The task: Scan the entries below for the word "black" and copy every line in which it occurs.

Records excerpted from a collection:
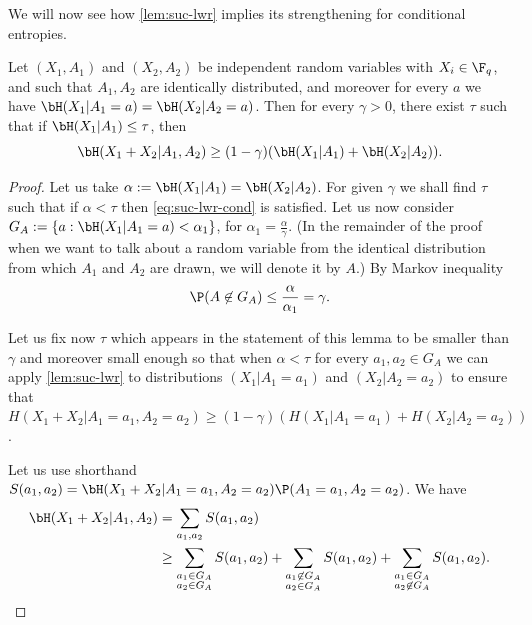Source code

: \documentclass[11pt]{article}
\begin{document}
We will now see how \cref{lem:suc-lwr} implies its strengthening for conditional entropies.
\begin{lemma}
	\label{lem:suc-lwr-sum}
	Let $(X_1, A_1)$ and $(X_2, A_2)$ be independent random variables with $X_i \in \F_q$, and such that $A_1, A_2$ are identically distributed, and moreover for every $a$ we have $\bH(X_1 | A_1 = a) = \bH(X_2 | A_2 = a)$. Then for every $\gamma > 0$, there exist $\tau$ such that if $\bH(X_1 |A_1) \leq \tau$, then
	\begin{equation}
		\bH(X_1 + X_2 | A_1, A_2) \geq (1 - \gamma)(\bH(X_1|A_1) + \bH(X_2|A_2)).
		\label{eq:suc-lwr-cond}
	\end{equation}
\end{lemma}
\begin{proof}
	Let us take $\alpha := \bH(X_1|A_1) = \bH(X_2|A_2)$. For given $\gamma$ we shall find $\tau$ such that if $\alpha < \tau$ then \cref{eq:suc-lwr-cond} is satisfied.  Let us now consider $G_A := \{ a : \bH(X_1 | A_1 = a) < \alpha_1 \}$, for $\alpha_1 = \frac{\alpha}{\gamma}$.
	(In the remainder of the proof when we want to talk about a random variable from the identical distribution from which $A_1$ and $A_2$ are drawn, we will denote it by $A$.) By Markov inequality
	\begin{equation*}
		\P(A \not\in G_A) \leq \frac{\alpha}{\alpha_1} = \gamma.
	\end{equation*}
	
	Let us fix now $\tau$ which appears in the statement of this lemma to be smaller than $\gamma$
	and moreover small enough so that when $\alpha < \tau$ for every $a_1, a_2 \in G_A$ we can apply \cref{lem:suc-lwr} to distributions $(X_1 | A_1 = a_1)$ and $(X_2 | A_2 = a_2)$ to ensure
	that $H(X_1 + X_2 | A_1 = a_1, A_2 = a_2) \geq (1 - \gamma)(H(X_1 | A_1 = a_1) + H(X_2 | A_2 = a_2))$.
	
	Let us use shorthand $S(a_1, a_2) = \bH(X_1 + X_2 | A_1 = a_1, A_2 = a_2) \P(A_1 = a_1, A_2 = a_2)$. We have
	\begin{align}
		\bH(X_1 + X_2 | A_1, A_2) & = \sum_{a_1, a_2} S(a_1, a_2) \nonumber \\
		& \geq \sum_{\substack{a_1 \in G_A\\ a_2 \in G_A}} S(a_1, a_2) + \sum_{\substack{a_1 \not\in G_A \\ a_2\in G_A}} S(a_1, a_2) + \sum_{\substack{a_1\in G_A\\ a_2 \not\in G_A}} S(a_1, a_2).
		\label{eq:three-terms}
	\end{align}
	

\end{proof}
\end{document}
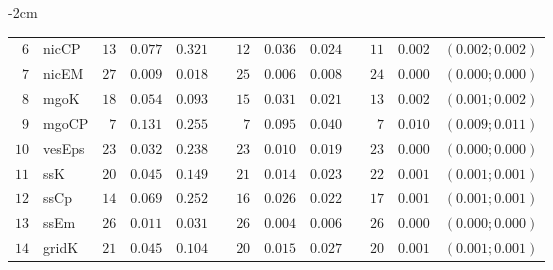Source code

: \begin{table*}[!htbp]
\begin{adjustwidth*}{}{-2cm}
\begin{tabular}{@{}rlrrrrrrrrrcc@{}}
\footnotesize{$6 $} & \footnotesize{nicCP    } & \footnotesize{$13$} & \footnotesize{$0.077$} & \footnotesize{$0.321$} && \footnotesize{$12$} & \footnotesize{$0.036$} & \footnotesize{$0.024$} && \footnotesize{$11$} & \footnotesize{$0.002$} & \footnotesize{$(0.002;0.002)$} \\
\footnotesize{$7 $} & \footnotesize{nicEM    } & \footnotesize{$27$} & \footnotesize{$0.009$} & \footnotesize{$0.018$} && \footnotesize{$25$} & \footnotesize{$0.006$} & \footnotesize{$0.008$} && \footnotesize{$24$} & \footnotesize{$0.000$} & \footnotesize{$(0.000;0.000)$} \\
\footnotesize{$8 $} & \footnotesize{mgoK     } & \footnotesize{$18$} & \footnotesize{$0.054$} & \footnotesize{$0.093$} && \footnotesize{$15$} & \footnotesize{$0.031$} & \footnotesize{$0.021$} && \footnotesize{$13$} & \footnotesize{$0.002$} & \footnotesize{$(0.001;0.002)$} \\
\footnotesize{$9 $} & \footnotesize{mgoCP    } & \footnotesize{$7 $} & \footnotesize{$0.131$} & \footnotesize{$0.255$} && \footnotesize{$7 $} & \footnotesize{$0.095$} & \footnotesize{$0.040$} && \footnotesize{$7 $} & \footnotesize{$0.010$} & \footnotesize{$(0.009;0.011)$} \\
\footnotesize{$10$} & \footnotesize{vesEps   } & \footnotesize{$23$} & \footnotesize{$0.032$} & \footnotesize{$0.238$} && \footnotesize{$23$} & \footnotesize{$0.010$} & \footnotesize{$0.019$} && \footnotesize{$23$} & \footnotesize{$0.000$} & \footnotesize{$(0.000;0.000)$} \\
\footnotesize{$11$} & \footnotesize{ssK      } & \footnotesize{$20$} & \footnotesize{$0.045$} & \footnotesize{$0.149$} && \footnotesize{$21$} & \footnotesize{$0.014$} & \footnotesize{$0.023$} && \footnotesize{$22$} & \footnotesize{$0.001$} & \footnotesize{$(0.001;0.001)$} \\
\footnotesize{$12$} & \footnotesize{ssCp     } & \footnotesize{$14$} & \footnotesize{$0.069$} & \footnotesize{$0.252$} && \footnotesize{$16$} & \footnotesize{$0.026$} & \footnotesize{$0.022$} && \footnotesize{$17$} & \footnotesize{$0.001$} & \footnotesize{$(0.001;0.001)$} \\
\footnotesize{$13$} & \footnotesize{ssEm     } & \footnotesize{$26$} & \footnotesize{$0.011$} & \footnotesize{$0.031$} && \footnotesize{$26$} & \footnotesize{$0.004$} & \footnotesize{$0.006$} && \footnotesize{$26$} & \footnotesize{$0.000$} & \footnotesize{$(0.000;0.000)$} \\
\footnotesize{$14$} & \footnotesize{gridK    } & \footnotesize{$21$} & \footnotesize{$0.045$} & \footnotesize{$0.104$} && \footnotesize{$20$} & \footnotesize{$0.015$} & \footnotesize{$0.027$} && \footnotesize{$20$} & \footnotesize{$0.001$} & \footnotesize{$(0.001;0.001)$} \\

\end{tabular}
\end{adjustwidth*}
\end{table*}

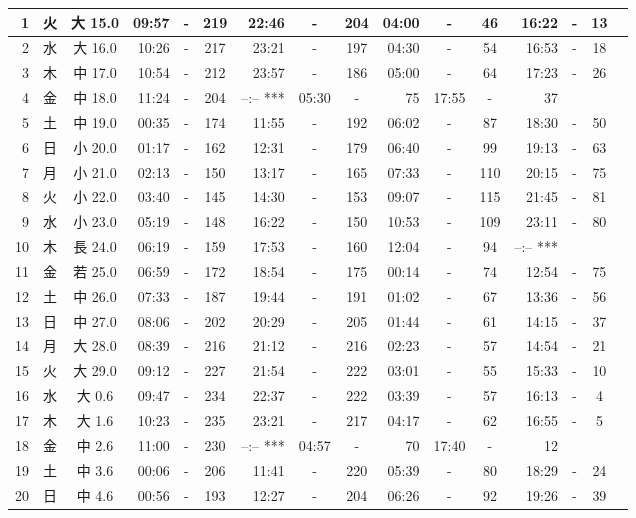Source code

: \documentclass[12pt.a4j]{jsarticle}
\begin{document}
\begin{center}
\begin{table}[ht]
\begin{tabular}{|rc|cr|ccrccr|ccrccr|}
 \hline
 1 & 火 & 大 15.0 & 09:57 &-& 219 & 22:46 &-& 204 & 04:00 &-&  46 & 16:22 &-&  13 \\
\hline
 2 & 水 & 大 16.0 & 10:26 &-& 217 & 23:21 &-& 197 & 04:30 &-&  54 & 16:53 &-&  18 \\
\hline
 3 & 木 & 中 17.0 & 10:54 &-& 212 & 23:57 &-& 186 & 05:00 &-&  64 & 17:23 &-&  26 \\
\hline
 4 & 金 & 中 18.0 & 11:24 &-& 204 & --:--   *** & 05:30 &-&  75 & 17:55 &-&  37 \\
\hline
 5 & 土 & 中 19.0 & 00:35 &-& 174 & 11:55 &-& 192 & 06:02 &-&  87 & 18:30 &-&  50 \\
\hline
 6 & 日 & 小 20.0 & 01:17 &-& 162 & 12:31 &-& 179 & 06:40 &-&  99 & 19:13 &-&  63 \\
\hline
 7 & 月 & 小 21.0 & 02:13 &-& 150 & 13:17 &-& 165 & 07:33 &-& 110 & 20:15 &-&  75 \\
\hline
 8 & 火 & 小 22.0 & 03:40 &-& 145 & 14:30 &-& 153 & 09:07 &-& 115 & 21:45 &-&  81 \\
\hline
 9 & 水 & 小 23.0 & 05:19 &-& 148 & 16:22 &-& 150 & 10:53 &-& 109 & 23:11 &-&  80 \\
\hline
10 & 木 & 長 24.0 & 06:19 &-& 159 & 17:53 &-& 160 & 12:04 &-&  94 & --:--   *** \\
\hline
11 & 金 & 若 25.0 & 06:59 &-& 172 & 18:54 &-& 175 & 00:14 &-&  74 & 12:54 &-&  75 \\
\hline
12 & 土 & 中 26.0 & 07:33 &-& 187 & 19:44 &-& 191 & 01:02 &-&  67 & 13:36 &-&  56 \\
\hline
13 & 日 & 中 27.0 & 08:06 &-& 202 & 20:29 &-& 205 & 01:44 &-&  61 & 14:15 &-&  37 \\
\hline
14 & 月 & 大 28.0 & 08:39 &-& 216 & 21:12 &-& 216 & 02:23 &-&  57 & 14:54 &-&  21 \\
\hline
15 & 火 & 大 29.0 & 09:12 &-& 227 & 21:54 &-& 222 & 03:01 &-&  55 & 15:33 &-&  10 \\
\hline
16 & 水 & 大  0.6 & 09:47 &-& 234 & 22:37 &-& 222 & 03:39 &-&  57 & 16:13 &-&   4 \\
\hline
17 & 木 & 大  1.6 & 10:23 &-& 235 & 23:21 &-& 217 & 04:17 &-&  62 & 16:55 &-&   5 \\
\hline
18 & 金 & 中  2.6 & 11:00 &-& 230 & --:--   *** & 04:57 &-&  70 & 17:40 &-&  12 \\
\hline
19 & 土 & 中  3.6 & 00:06 &-& 206 & 11:41 &-& 220 & 05:39 &-&  80 & 18:29 &-&  24 \\
\hline
20 & 日 & 中  4.6 & 00:56 &-& 193 & 12:27 &-& 204 & 06:26 &-&  92 & 19:26 &-&  39 \\

\end{tabular}
\end{table}
\end{center}
\end{document}
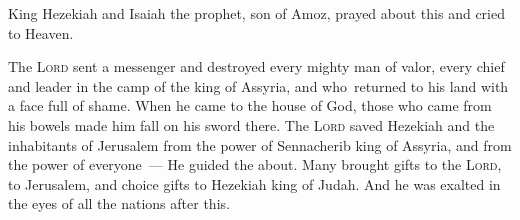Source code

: \begin{inparaenum}
     King Hezekiah and Isaiah the prophet, son of Amoz, prayed about this and cried to Heaven.%
    
     The \textsc{Lord} sent a messenger and destroyed every mighty man of valor, every chief and leader in the camp of the king of Assyria, and who\understood\ returned to his land with a face full of shame. When he came to the house of God, those who came from his bowels made him fall on his sword there.%
     The \textsc{Lord} saved Hezekiah and the inhabitants of Jerusalem from the power of Sennacherib king of Assyria, and from the power of everyone~--- He guided the about.%
     Many brought gifts to the \textsc{Lord}, to Jerusalem, and choice gifts to Hezekiah king of Judah. And he was exalted in the eyes of all the nations after this.%
    

\end{inparaenum}
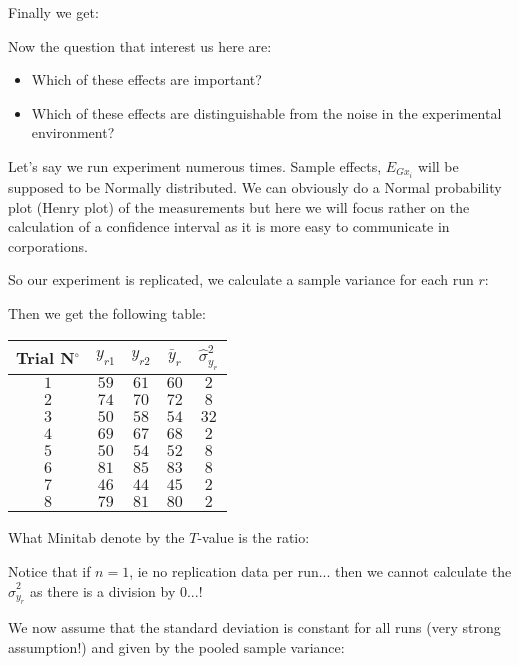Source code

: 	Finally we get:
	
	Now the question that interest us here are:
	\begin{itemize}
		\item Which of these effects are important?
		\item Which of these effects are distinguishable from the noise in the experimental environment?
	\end{itemize}
	Let's say we run experiment numerous times. Sample effects, $E_{Gx_i}$ will be supposed to be Normally distributed. We can obviously do a Normal probability plot (Henry plot) of the measurements but here we will focus rather on the calculation of a confidence interval as it is more easy to communicate in corporations.

	So our experiment is replicated, we calculate a sample variance for each run $r$:
	
	Then we get the following table:
	\begin{table}[H]\centering
	\begin{center}
			\begin{tabular}{|c|c|c|c|c|}
				\hline
				\multicolumn{1}{c}{\cellcolor{black!30}\textbf{Trial N${}^\circ$}} & 
  \multicolumn{1}{c}{\cellcolor{black!30}$y_{r1}$} & 
  \multicolumn{1}{c}{\cellcolor{black!30}$y_{r2}$} & 
  \multicolumn{1}{c}{\cellcolor{black!30}$\bar{y}_r$} & 
  \multicolumn{1}{c}{\cellcolor{black!30}$\hat{\sigma}_{y_r}^2$} \\ \hline
				 $1$ & $59$ & $61$ & $60$ & $2$\\ \hline
				 $2$ & $74$ & $70$ & $72$ & $8$\\ \hline
				 $3$ & $50$ & $58$ & $54$ & $32$\\ \hline
				 $4$ & $69$ & $67$ & $68$ & $2$\\ \hline
				 $5$ & $50$ & $54$ & $52$ & $8$\\ \hline
				 $6$ & $81$ & $85$ & $83$ & $8$\\ \hline
				 $7$ & $46$ & $44$ & $45$ & $2$\\ \hline
				 $8$ & $79$ & $81$ & $80$ & $2$\\ \hline
		\end{tabular}
	\end{center}
	\end{table}	
	\begin{tcolorbox}[title=Remark,colframe=black,arc=10pt]
	What Minitab denote by the $T$-value is the ratio:
	
	Notice that if $n=1$, ie no replication data per run... then we cannot calculate the $\hat{\sigma}_{y_r}^2$ as there is a division by $0$...!
	\end{tcolorbox}
	We now assume that the standard deviation is constant for all runs (very strong assumption!) and given by the pooled sample variance:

Expected output:
				\multicolumn{1}{c}{\cellcolor{black!30}\textbf{Trial N${}^\circ$}} & 
  \multicolumn{1}{c}{\cellcolor{black!30}$y_{r1}$} & 
  \multicolumn{1}{c}{\cellcolor{black!30}$y_{r2}$} & 
  \multicolumn{1}{c}{\cellcolor{black!30}$\bar{y}_r$} & 
  \multicolumn{1}{c}{\cellcolor{black!30}$\hat{\sigma}_{y_r}^2$} \\ \hline
	\begin{tcolorbox}[title=Remark,colframe=black,arc=10pt]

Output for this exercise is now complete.